### DATASET EXCERPTS
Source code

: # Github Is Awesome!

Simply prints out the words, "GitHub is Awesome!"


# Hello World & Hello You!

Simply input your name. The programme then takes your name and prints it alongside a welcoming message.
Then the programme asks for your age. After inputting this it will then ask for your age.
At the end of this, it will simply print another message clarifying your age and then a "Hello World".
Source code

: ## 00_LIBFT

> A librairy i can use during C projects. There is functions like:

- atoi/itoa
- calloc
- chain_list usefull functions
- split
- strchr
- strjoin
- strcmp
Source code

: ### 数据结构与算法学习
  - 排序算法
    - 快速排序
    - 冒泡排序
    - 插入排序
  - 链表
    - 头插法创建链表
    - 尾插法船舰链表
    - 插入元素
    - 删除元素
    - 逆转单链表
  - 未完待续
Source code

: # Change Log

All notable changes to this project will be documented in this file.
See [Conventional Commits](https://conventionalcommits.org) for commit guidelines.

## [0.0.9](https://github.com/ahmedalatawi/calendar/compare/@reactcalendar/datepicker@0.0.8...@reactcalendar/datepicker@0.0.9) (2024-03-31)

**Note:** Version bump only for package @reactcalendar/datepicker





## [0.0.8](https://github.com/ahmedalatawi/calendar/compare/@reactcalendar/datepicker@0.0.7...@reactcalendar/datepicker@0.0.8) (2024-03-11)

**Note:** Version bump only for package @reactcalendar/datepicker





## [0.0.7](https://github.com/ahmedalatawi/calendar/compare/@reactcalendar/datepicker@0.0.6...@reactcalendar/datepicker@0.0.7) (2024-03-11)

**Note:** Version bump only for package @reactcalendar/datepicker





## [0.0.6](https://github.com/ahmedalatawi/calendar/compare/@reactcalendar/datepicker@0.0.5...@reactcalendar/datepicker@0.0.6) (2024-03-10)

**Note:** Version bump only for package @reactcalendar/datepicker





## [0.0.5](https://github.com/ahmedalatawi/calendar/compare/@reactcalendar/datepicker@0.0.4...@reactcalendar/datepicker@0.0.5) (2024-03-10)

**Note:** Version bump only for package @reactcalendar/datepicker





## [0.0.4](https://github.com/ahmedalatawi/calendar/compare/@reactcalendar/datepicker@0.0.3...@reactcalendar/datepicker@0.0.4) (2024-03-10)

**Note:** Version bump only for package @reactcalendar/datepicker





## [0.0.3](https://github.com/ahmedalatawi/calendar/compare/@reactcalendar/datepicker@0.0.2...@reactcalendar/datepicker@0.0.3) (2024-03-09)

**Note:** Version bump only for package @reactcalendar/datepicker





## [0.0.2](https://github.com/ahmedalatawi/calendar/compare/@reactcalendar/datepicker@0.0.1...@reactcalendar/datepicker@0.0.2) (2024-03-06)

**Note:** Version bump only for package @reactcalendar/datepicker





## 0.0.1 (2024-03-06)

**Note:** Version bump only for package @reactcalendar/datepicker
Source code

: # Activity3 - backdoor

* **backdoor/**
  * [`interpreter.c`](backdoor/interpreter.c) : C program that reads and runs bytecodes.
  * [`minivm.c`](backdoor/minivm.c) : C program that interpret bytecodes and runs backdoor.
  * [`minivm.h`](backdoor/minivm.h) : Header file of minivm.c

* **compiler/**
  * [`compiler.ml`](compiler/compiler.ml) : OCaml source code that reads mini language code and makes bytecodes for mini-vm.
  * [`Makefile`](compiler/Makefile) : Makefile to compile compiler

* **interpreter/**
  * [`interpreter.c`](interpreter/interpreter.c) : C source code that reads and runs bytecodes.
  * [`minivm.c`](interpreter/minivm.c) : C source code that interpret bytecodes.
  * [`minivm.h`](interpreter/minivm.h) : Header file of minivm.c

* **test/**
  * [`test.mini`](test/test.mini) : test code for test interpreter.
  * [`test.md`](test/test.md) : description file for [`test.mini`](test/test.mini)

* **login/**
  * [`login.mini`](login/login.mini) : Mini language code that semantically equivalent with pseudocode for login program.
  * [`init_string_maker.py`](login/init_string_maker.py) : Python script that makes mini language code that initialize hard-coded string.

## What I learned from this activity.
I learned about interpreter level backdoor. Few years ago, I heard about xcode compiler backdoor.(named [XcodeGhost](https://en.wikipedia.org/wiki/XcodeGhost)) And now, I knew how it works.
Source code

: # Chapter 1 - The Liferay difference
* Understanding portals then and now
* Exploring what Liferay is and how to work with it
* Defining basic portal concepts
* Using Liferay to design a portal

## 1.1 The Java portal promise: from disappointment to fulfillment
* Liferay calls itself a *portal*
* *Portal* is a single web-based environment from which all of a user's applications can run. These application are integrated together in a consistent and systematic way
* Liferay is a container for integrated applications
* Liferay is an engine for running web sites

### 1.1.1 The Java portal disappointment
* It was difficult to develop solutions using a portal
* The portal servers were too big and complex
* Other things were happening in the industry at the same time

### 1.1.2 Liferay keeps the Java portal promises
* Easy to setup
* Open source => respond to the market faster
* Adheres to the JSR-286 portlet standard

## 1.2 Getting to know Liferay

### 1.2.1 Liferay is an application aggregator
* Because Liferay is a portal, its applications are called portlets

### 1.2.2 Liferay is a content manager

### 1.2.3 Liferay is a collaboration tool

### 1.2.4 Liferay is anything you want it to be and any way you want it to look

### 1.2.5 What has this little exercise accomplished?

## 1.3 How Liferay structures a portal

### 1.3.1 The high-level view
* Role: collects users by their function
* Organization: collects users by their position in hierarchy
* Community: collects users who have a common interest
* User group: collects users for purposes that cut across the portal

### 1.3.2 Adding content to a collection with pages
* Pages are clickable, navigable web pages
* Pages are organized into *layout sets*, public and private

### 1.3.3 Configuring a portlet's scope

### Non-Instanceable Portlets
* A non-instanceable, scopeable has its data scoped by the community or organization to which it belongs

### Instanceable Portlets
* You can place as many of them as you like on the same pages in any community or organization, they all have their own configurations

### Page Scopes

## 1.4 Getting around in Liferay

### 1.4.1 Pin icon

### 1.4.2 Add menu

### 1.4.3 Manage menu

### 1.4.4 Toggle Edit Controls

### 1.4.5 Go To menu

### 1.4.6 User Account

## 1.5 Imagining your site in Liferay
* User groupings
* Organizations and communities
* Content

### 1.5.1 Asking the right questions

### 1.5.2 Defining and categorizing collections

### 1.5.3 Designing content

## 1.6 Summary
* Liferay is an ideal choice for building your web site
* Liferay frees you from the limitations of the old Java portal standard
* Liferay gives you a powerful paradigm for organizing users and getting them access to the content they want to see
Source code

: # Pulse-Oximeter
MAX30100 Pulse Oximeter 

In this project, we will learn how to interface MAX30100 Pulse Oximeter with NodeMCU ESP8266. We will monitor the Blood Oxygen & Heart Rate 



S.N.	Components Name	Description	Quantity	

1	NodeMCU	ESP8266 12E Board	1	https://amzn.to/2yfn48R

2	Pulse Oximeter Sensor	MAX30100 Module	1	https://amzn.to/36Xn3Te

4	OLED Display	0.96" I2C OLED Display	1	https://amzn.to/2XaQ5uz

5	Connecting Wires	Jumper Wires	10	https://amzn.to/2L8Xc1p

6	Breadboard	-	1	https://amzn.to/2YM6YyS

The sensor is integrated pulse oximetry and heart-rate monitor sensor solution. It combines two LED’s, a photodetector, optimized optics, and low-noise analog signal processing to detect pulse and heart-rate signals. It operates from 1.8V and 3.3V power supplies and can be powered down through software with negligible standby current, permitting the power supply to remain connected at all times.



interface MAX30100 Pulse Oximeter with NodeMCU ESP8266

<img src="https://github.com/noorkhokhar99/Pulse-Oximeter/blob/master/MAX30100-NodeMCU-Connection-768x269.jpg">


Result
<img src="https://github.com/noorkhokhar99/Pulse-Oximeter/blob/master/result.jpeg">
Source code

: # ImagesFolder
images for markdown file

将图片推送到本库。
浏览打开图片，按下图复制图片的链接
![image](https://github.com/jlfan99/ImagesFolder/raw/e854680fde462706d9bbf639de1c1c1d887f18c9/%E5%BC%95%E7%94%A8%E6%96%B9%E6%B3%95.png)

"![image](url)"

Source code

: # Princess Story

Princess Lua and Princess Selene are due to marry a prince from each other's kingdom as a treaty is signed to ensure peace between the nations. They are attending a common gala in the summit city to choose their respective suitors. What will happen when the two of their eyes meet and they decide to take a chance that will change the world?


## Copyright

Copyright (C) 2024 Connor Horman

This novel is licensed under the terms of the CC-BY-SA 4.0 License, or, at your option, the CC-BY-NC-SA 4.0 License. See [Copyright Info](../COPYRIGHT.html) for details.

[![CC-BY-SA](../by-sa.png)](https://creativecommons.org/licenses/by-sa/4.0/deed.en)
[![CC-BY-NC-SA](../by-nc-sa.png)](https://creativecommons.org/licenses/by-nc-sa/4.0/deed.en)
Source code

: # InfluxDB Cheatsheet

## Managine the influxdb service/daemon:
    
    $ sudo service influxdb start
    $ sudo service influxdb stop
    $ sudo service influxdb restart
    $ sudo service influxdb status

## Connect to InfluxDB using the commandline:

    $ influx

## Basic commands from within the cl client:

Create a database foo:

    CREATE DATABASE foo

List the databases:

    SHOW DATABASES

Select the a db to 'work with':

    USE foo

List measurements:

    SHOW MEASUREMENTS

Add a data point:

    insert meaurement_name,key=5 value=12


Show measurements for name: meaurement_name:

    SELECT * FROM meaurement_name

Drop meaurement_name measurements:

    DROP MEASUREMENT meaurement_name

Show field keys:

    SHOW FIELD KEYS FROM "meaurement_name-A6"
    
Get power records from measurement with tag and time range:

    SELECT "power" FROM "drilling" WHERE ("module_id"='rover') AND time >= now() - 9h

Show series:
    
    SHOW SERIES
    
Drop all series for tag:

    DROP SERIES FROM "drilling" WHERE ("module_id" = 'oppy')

### BRIEF
Search the records for the word "them". Copy every line that has it.

### WORKED SOLUTION
* You can place as many of them as you like on the same pages in any community or organization, they all have their own configurations
* Liferay gives you a powerful paradigm for organizing users and getting them access to the content they want to see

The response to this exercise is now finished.